Jakob Poeltl has no timeline to return to action after suffering a knee injury, but he will likely be out for weeks, not days. LaMarcus Aldridge has been struggling with a shoulder injury and has missed a few games. The Spurs have been going small a lot, which suggests they are not all that comfortable relying on Chimezie Metu and Drew Eubanks for long stretches.
Was it a mistake to not add some veteran depth at center in the off-season? And can the Spurs make one last playoff push with what they have or should they use their open roster spot to bring in a big man?

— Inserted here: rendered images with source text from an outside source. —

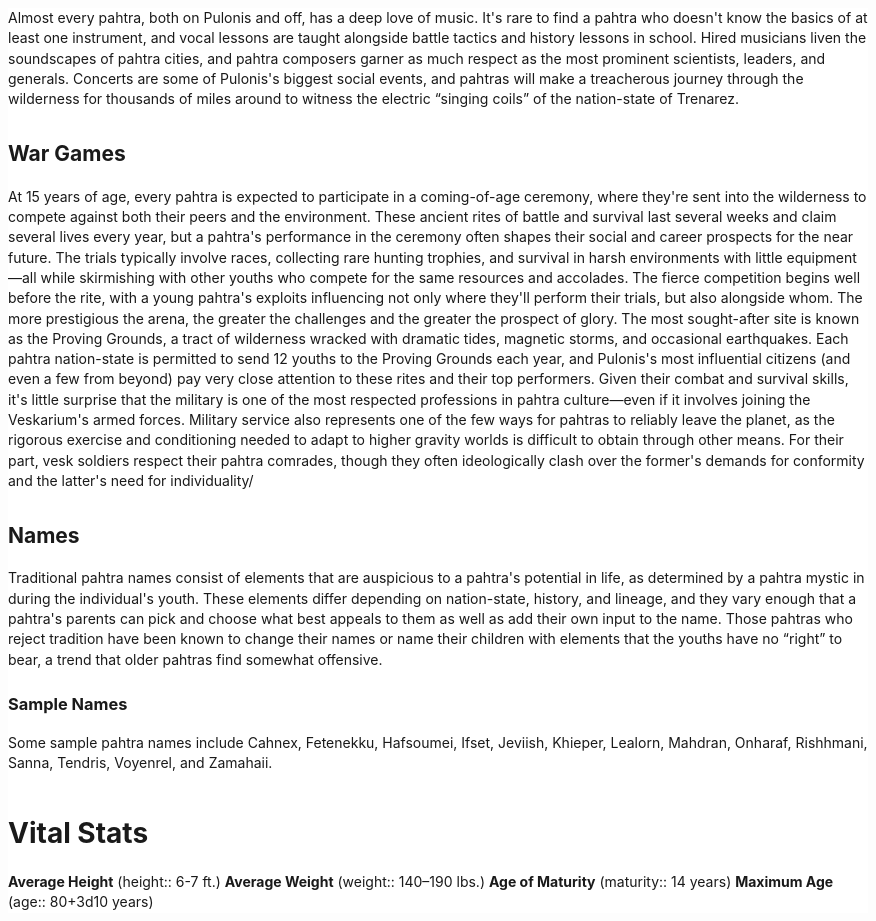 Almost every pahtra, both on Pulonis and off, has a deep love of music. It's rare to find a pahtra who doesn't know the basics of at least one instrument, and vocal lessons are taught alongside battle tactics and history lessons in school. Hired musicians liven the soundscapes of pahtra cities, and pahtra composers garner as much respect as the most prominent scientists, leaders, and generals. Concerts are some of Pulonis's biggest social events, and pahtras will make a treacherous journey through the wilderness for thousands of miles around to witness the electric “singing coils” of the nation-state of Trenarez.

## War Games

At 15 years of age, every pahtra is expected to participate in a coming-of-age ceremony, where they're sent into the wilderness to compete against both their peers and the environment. These ancient rites of battle and survival last several weeks and claim several lives every year, but a pahtra's performance in the ceremony often shapes their social and career prospects for the near future. The trials typically involve races, collecting rare hunting trophies, and survival in harsh environments with little equipment—all while skirmishing with other youths who compete for the same resources and accolades.
The fierce competition begins well before the rite, with a young pahtra's exploits influencing not only where they'll perform their trials, but also alongside whom. The more prestigious the arena, the greater the challenges and the greater the prospect of glory. The most sought-after site is known as the Proving Grounds, a tract of wilderness wracked with dramatic tides, magnetic storms, and occasional earthquakes. Each pahtra nation-state is permitted to send 12 youths to the Proving Grounds each year, and Pulonis's most influential citizens (and even a few from beyond) pay very close attention to these rites and their top performers.
Given their combat and survival skills, it's little surprise that the military is one of the most respected professions in pahtra culture—even if it involves joining the Veskarium's armed forces. Military service also represents one of the few ways for pahtras to reliably leave the planet, as the rigorous exercise and conditioning needed to adapt to higher gravity worlds is difficult to obtain through other means. For their part, vesk soldiers respect their pahtra comrades, though they often ideologically clash over the former's demands for conformity and the latter's need for individuality/

## Names

Traditional pahtra names consist of elements that are auspicious to a pahtra's potential in life, as determined by a pahtra mystic in during the individual's youth. These elements differ depending on nation-state, history, and lineage, and they vary enough that a pahtra's parents can pick and choose what best appeals to them as well as add their own input to the name. Those pahtras who reject tradition have been known to change their names or name their children with elements that the youths have no “right” to bear, a trend that older pahtras find somewhat offensive.

### Sample Names

Some sample pahtra names include Cahnex, Fetenekku, Hafsoumei, Ifset, Jeviish, Khieper, Lealorn, Mahdran, Onharaf, Rishhmani, Sanna, Tendris, Voyenrel, and Zamahaii.

# Vital Stats

**Average Height** (height:: 6-7 ft.)
**Average Weight** (weight:: 140–190 lbs.)
**Age of Maturity** (maturity:: 14 years)
**Maximum Age** (age:: 80+3d10 years)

Mark Barrington: Playoff push? That Norwegian Blue isn’t just pining for the fjords, it’s a former parrot. Like John Cleese’s avian buddy, the Spurs aren’t going anywhere this year unless someone moves them. The Spurs roster plans were gutted this summer by the Marcus Morris debacle, but it’s been more than a little disappointing that the team has compounded the errors of the summer with the poor decisions of the fall and the inglorious failures of spring. There have been bright spots, like the emergence of Trey Lyles and the emerging promise of Lonnie Walker IV, but overall, the Spurs roster has been a disappointment this year. The team does just need to improve in the front court; they need to improve everywhere else too. It’s going to be interesting to see if this year is a fluke, or the beginning of a long decline. I tend to think it’s the first, but I’m a little bit of an optimist.
Marilyn Dubinski: Rolling with two centers didn’t concern me too much at the beginning of the season, especially since it would force Pop to play more small ball than he’s used to and open up a stagnant offense. Of course, there was always that “if Aldridge and Poeltl stay healthy” caveat attached to it, but the odds of both of them simultaneously missing time always seemed low. And yet, here we are. To answer the questions, no, I don’t believe the Spurs made a mistake in not adding center depth since the forward rotation was (and still is) in a far more critical state. I’m not even sure at this point if the Spurs can make a playoff push with Aldridge and Poeltl healthy, so adding another forgotten big off the waivers or out of free agency likely wouldn’t make much difference at this point. It wouldn’t hurt, but it probably wouldn’t help, either. Still, if someone comes along that’s worth taking a chance on, why not? There’s nothing to lose.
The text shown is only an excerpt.